++++ Records provided
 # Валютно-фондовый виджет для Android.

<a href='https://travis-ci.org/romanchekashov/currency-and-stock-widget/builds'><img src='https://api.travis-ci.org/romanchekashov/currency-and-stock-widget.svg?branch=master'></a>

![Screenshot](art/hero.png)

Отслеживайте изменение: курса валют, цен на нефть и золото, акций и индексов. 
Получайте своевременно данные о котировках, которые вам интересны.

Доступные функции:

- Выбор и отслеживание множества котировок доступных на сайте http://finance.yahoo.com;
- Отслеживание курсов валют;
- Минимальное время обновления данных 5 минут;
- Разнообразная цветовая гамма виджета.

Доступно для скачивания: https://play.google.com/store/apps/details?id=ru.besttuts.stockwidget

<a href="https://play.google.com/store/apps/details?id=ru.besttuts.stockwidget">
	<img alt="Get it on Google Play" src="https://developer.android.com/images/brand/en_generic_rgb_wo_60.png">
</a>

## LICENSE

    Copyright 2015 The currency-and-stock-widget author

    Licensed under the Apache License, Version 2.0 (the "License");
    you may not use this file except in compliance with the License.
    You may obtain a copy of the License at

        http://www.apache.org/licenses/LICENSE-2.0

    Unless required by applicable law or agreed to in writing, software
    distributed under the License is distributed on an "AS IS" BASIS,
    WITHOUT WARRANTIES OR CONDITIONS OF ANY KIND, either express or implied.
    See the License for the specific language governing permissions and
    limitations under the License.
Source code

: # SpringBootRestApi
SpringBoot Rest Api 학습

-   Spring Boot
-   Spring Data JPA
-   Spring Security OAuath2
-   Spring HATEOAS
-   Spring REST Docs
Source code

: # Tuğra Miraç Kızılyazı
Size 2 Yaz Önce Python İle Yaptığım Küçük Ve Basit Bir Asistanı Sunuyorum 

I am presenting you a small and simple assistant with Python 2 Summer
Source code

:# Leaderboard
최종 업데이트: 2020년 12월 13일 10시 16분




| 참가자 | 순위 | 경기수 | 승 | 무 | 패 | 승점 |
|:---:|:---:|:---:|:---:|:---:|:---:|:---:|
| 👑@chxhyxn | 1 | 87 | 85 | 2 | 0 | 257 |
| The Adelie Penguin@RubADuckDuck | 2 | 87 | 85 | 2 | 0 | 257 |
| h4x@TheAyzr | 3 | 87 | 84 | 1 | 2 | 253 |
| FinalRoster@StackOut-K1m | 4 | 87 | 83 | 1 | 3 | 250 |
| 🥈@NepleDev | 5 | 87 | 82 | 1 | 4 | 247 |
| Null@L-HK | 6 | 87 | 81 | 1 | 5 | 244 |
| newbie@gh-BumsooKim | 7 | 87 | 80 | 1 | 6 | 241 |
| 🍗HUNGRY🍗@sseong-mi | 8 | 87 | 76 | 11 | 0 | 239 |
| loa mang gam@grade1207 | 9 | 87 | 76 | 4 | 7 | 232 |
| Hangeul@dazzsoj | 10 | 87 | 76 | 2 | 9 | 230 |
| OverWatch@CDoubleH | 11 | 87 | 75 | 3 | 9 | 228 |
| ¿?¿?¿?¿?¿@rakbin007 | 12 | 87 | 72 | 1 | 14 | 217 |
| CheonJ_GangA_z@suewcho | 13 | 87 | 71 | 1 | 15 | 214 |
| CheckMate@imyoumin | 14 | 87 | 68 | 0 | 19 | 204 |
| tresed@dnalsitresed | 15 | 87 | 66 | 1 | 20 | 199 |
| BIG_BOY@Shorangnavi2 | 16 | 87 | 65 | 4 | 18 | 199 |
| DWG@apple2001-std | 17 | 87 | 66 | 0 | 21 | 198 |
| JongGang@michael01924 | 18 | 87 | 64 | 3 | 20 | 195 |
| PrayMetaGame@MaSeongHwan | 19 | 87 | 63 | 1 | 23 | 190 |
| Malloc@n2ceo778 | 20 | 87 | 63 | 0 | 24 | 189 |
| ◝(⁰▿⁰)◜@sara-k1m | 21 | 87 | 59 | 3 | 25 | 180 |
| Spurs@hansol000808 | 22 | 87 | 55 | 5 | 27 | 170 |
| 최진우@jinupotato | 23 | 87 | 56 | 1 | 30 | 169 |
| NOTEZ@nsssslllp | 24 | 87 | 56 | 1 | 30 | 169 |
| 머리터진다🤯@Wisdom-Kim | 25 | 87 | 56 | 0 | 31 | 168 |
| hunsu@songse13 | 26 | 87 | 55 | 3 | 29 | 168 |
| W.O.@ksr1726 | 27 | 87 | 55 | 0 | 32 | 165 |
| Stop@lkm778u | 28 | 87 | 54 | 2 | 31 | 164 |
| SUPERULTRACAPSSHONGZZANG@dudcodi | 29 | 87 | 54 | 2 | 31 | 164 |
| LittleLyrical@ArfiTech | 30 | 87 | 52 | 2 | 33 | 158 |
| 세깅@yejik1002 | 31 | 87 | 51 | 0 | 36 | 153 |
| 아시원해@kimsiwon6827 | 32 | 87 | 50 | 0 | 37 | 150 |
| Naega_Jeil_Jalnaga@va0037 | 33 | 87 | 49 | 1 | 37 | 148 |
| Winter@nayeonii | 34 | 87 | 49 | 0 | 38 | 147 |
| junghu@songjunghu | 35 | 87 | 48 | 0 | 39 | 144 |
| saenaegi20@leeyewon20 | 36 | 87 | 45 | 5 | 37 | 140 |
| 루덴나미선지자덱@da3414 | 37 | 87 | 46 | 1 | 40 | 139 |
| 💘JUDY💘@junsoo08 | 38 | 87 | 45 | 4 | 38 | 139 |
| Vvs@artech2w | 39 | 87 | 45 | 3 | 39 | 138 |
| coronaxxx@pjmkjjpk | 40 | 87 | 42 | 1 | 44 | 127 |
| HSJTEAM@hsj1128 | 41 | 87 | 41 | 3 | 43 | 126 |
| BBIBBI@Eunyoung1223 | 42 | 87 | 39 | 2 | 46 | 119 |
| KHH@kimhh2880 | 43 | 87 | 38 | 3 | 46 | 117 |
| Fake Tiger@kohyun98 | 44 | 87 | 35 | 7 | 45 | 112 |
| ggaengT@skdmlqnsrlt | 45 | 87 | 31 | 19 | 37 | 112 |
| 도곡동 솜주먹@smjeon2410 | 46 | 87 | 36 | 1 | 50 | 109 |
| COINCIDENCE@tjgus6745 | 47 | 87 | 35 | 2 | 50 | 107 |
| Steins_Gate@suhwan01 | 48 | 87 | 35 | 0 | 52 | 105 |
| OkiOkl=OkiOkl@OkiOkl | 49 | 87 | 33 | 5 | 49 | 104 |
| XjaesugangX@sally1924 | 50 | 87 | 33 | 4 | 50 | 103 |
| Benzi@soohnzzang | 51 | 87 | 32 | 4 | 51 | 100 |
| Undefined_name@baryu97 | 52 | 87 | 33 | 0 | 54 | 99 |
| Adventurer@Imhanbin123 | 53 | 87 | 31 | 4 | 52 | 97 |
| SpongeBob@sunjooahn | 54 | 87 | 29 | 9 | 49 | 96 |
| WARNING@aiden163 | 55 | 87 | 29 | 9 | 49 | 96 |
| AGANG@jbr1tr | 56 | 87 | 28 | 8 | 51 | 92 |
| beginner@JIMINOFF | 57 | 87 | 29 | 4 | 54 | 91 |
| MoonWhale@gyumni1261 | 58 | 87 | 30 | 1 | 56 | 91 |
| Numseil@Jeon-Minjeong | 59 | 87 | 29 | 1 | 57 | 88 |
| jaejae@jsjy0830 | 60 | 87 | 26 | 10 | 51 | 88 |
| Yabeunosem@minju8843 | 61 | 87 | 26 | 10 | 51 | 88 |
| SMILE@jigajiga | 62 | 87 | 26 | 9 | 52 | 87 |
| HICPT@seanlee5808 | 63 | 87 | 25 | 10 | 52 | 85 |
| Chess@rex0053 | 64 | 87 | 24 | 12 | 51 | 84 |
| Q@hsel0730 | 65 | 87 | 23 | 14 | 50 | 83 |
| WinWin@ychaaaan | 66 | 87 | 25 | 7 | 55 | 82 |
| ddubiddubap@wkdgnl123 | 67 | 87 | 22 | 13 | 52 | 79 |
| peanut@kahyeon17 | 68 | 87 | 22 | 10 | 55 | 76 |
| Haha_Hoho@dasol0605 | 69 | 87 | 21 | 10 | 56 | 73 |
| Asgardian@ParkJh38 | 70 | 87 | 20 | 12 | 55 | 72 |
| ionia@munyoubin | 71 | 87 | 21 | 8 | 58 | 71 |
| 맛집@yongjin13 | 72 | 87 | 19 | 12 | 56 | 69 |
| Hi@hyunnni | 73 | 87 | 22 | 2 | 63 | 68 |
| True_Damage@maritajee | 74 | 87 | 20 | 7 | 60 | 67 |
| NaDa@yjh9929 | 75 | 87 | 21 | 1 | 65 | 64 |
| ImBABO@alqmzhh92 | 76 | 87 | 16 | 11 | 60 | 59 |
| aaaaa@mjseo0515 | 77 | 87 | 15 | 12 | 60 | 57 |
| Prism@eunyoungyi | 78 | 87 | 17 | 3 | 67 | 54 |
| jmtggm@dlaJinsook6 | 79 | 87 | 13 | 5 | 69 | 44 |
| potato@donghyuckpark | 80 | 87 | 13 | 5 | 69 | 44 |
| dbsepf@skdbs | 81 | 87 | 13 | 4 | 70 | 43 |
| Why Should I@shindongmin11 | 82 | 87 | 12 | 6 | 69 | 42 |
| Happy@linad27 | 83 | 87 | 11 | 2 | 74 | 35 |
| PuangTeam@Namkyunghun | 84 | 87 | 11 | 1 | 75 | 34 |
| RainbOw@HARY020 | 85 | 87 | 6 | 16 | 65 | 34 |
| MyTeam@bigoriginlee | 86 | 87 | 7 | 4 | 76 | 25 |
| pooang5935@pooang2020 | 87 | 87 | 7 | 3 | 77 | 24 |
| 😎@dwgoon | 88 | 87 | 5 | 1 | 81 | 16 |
++++++++
[What is required] Start with the line above that contains "0 | 21 | 198 |" and end with the line that contains "WARNING@aiden163 | 55". Write out those lines exactly, and only those.

[Task response]
| DWG@apple2001-std | 17 | 87 | 66 | 0 | 21 | 198 |
| JongGang@michael01924 | 18 | 87 | 64 | 3 | 20 | 195 |
| PrayMetaGame@MaSeongHwan | 19 | 87 | 63 | 1 | 23 | 190 |
| Malloc@n2ceo778 | 20 | 87 | 63 | 0 | 24 | 189 |
| ◝(⁰▿⁰)◜@sara-k1m | 21 | 87 | 59 | 3 | 25 | 180 |
| Spurs@hansol000808 | 22 | 87 | 55 | 5 | 27 | 170 |
| 최진우@jinupotato | 23 | 87 | 56 | 1 | 30 | 169 |
| NOTEZ@nsssslllp | 24 | 87 | 56 | 1 | 30 | 169 |
| 머리터진다🤯@Wisdom-Kim | 25 | 87 | 56 | 0 | 31 | 168 |
| hunsu@songse13 | 26 | 87 | 55 | 3 | 29 | 168 |
| W.O.@ksr1726 | 27 | 87 | 55 | 0 | 32 | 165 |
| Stop@lkm778u | 28 | 87 | 54 | 2 | 31 | 164 |
| SUPERULTRACAPSSHONGZZANG@dudcodi | 29 | 87 | 54 | 2 | 31 | 164 |
| LittleLyrical@ArfiTech | 30 | 87 | 52 | 2 | 33 | 158 |
| 세깅@yejik1002 | 31 | 87 | 51 | 0 | 36 | 153 |
| 아시원해@kimsiwon6827 | 32 | 87 | 50 | 0 | 37 | 150 |
| Naega_Jeil_Jalnaga@va0037 | 33 | 87 | 49 | 1 | 37 | 148 |
| Winter@nayeonii | 34 | 87 | 49 | 0 | 38 | 147 |
| junghu@songjunghu | 35 | 87 | 48 | 0 | 39 | 144 |
| saenaegi20@leeyewon20 | 36 | 87 | 45 | 5 | 37 | 140 |
| 루덴나미선지자덱@da3414 | 37 | 87 | 46 | 1 | 40 | 139 |
| 💘JUDY💘@junsoo08 | 38 | 87 | 45 | 4 | 38 | 139 |
| Vvs@artech2w | 39 | 87 | 45 | 3 | 39 | 138 |
| coronaxxx@pjmkjjpk | 40 | 87 | 42 | 1 | 44 | 127 |
| HSJTEAM@hsj1128 | 41 | 87 | 41 | 3 | 43 | 126 |
| BBIBBI@Eunyoung1223 | 42 | 87 | 39 | 2 | 46 | 119 |
| KHH@kimhh2880 | 43 | 87 | 38 | 3 | 46 | 117 |
| Fake Tiger@kohyun98 | 44 | 87 | 35 | 7 | 45 | 112 |
| ggaengT@skdmlqnsrlt | 45 | 87 | 31 | 19 | 37 | 112 |
| 도곡동 솜주먹@smjeon2410 | 46 | 87 | 36 | 1 | 50 | 109 |
| COINCIDENCE@tjgus6745 | 47 | 87 | 35 | 2 | 50 | 107 |
| Steins_Gate@suhwan01 | 48 | 87 | 35 | 0 | 52 | 105 |
| OkiOkl=OkiOkl@OkiOkl | 49 | 87 | 33 | 5 | 49 | 104 |
| XjaesugangX@sally1924 | 50 | 87 | 33 | 4 | 50 | 103 |
| Benzi@soohnzzang | 51 | 87 | 32 | 4 | 51 | 100 |
| Undefined_name@baryu97 | 52 | 87 | 33 | 0 | 54 | 99 |
| Adventurer@Imhanbin123 | 53 | 87 | 31 | 4 | 52 | 97 |
| SpongeBob@sunjooahn | 54 | 87 | 29 | 9 | 49 | 96 |
| WARNING@aiden163 | 55 | 87 | 29 | 9 | 49 | 96 |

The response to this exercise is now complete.